Most employers willing to carry out constructive discharge do so in the hope that employees will believe they have no legal rights if they quit in those conditions rather than being terminated.

But as you point out, being a state employee creates a different protocol, both for HR and for employees to follow.

I don't know how point systems work, though.

Clovis Sangrail 6 years, 11 months ago

I believe KU's classified staff gave away their civil service protections ewhen they boted to opt out of the classified service a few years back.

Big mistake.

Khublai_Juan 6 years, 11 months ago

I worked with Cynthia in her next job after leaving the university and I can say she is very, very nice. That being said, though, our job was computer based and involved call center work and her computer skills were terrible. We expected she would be very proficient because of her work at KU but she seemed lost when asked to do simple tasks on her computer, like working with Excel, Outlook, etc. Not saying this is why they fired her, but I expected someone who worked in the computer center to know more about, well, computers.
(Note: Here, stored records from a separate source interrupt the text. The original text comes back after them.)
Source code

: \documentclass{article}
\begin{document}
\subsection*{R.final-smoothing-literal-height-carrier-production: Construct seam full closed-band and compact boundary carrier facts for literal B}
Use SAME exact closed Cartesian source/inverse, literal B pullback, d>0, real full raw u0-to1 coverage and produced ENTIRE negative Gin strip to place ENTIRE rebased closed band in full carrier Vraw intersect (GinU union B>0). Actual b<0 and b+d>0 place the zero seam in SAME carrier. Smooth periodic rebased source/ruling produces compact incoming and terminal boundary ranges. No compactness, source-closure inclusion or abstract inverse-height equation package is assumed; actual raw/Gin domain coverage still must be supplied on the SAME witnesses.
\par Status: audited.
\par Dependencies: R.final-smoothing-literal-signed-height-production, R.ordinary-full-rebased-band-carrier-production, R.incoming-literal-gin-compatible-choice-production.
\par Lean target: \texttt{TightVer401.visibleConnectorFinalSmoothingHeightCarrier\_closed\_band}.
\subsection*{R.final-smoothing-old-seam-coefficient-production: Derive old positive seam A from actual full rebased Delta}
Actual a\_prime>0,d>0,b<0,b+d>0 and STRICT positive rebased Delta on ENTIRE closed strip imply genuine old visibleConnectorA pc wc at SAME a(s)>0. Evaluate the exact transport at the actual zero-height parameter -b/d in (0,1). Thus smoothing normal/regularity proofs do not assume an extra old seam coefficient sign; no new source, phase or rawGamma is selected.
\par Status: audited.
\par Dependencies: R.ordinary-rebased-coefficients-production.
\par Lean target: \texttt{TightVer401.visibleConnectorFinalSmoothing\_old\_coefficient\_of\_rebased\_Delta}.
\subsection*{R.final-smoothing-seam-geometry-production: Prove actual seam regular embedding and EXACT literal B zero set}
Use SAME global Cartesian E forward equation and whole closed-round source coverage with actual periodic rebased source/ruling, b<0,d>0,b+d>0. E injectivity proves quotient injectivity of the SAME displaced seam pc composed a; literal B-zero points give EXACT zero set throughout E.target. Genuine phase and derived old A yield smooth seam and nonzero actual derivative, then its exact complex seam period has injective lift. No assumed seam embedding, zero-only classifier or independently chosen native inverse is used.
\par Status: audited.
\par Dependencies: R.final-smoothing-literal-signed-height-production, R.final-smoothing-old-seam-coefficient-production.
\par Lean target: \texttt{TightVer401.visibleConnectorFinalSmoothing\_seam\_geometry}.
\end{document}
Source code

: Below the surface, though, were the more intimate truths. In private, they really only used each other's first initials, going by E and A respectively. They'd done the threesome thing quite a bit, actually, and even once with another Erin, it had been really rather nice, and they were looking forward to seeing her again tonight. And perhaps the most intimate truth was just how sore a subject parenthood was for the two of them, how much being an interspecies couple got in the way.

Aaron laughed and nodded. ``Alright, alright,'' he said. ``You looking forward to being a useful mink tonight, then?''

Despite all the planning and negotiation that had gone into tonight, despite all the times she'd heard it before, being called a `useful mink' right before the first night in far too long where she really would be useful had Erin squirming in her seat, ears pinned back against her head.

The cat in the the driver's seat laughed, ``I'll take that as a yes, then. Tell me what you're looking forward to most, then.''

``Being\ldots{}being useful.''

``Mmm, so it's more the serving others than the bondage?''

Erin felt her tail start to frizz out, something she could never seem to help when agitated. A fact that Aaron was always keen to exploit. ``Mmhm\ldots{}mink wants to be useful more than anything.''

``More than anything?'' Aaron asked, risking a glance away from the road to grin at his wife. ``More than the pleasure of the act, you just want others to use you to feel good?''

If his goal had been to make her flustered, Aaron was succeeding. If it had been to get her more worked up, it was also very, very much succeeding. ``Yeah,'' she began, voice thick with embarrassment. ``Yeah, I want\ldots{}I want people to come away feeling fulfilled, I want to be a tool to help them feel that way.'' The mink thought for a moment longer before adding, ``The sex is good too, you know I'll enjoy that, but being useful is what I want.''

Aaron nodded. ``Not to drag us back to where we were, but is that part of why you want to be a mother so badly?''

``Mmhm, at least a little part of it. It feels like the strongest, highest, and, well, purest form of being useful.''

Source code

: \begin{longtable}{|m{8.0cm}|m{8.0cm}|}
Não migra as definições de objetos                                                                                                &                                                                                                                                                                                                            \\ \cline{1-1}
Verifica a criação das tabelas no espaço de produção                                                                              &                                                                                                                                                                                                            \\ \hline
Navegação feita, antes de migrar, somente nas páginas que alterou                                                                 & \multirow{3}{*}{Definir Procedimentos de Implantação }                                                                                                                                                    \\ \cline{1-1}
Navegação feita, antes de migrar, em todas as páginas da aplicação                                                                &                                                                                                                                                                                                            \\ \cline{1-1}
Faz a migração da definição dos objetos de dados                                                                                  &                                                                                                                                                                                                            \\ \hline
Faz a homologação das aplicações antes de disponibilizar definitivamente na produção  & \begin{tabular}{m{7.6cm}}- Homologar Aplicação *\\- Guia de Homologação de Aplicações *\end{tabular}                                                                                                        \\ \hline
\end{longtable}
xclusive85 6 years, 11 months ago

Wow, assuming what you say is true, my 8:51 post was pretty spot on.

das 6 years, 11 months ago

"...The suit says Faucher informed Cook and six other customer service center employees in 2009 they were being laid off 'due to a reorganization caused by budgetary problems.'..."

Isn't Ola Faucher running for school board too?......Interesting.......

begin60 6 years, 11 months ago

KU deserves every discrimination lawsuit they get. Apparently, when the university has goofed and behaved in a biased, discriminatory way instead of taking decent responsibility the school does their best to save themselves from liability by framing the victim. They have some real hacks of human resource "specialists" investigators over there, and Ola Faucher works hand-in-glove with them and their thuggish and dishonest methods. You have to be pretty inept to put smearing, false, racism charges against someone who was actually the victim of much unwanted molestation and discriminatory harassment on campus and then inform their supervisor of this before offering them any recourse. Decent professionals do not behave this way. It certainly has never happened to me before. Most schools, even in questionably advanced places like MO and NE would at least try to give the appearance of following due process laws--otherwise they'd be opening themselves to defamation and wrongful termination lawsuits. Here, however, the politics and structure of authority are so ingrown and full-of conflict-of-interest and sheep, the vindictive, spite-filled criminals on top have zilch problem with citing false witnesses and tampering with so-called evidence knowing they will not be held accountable.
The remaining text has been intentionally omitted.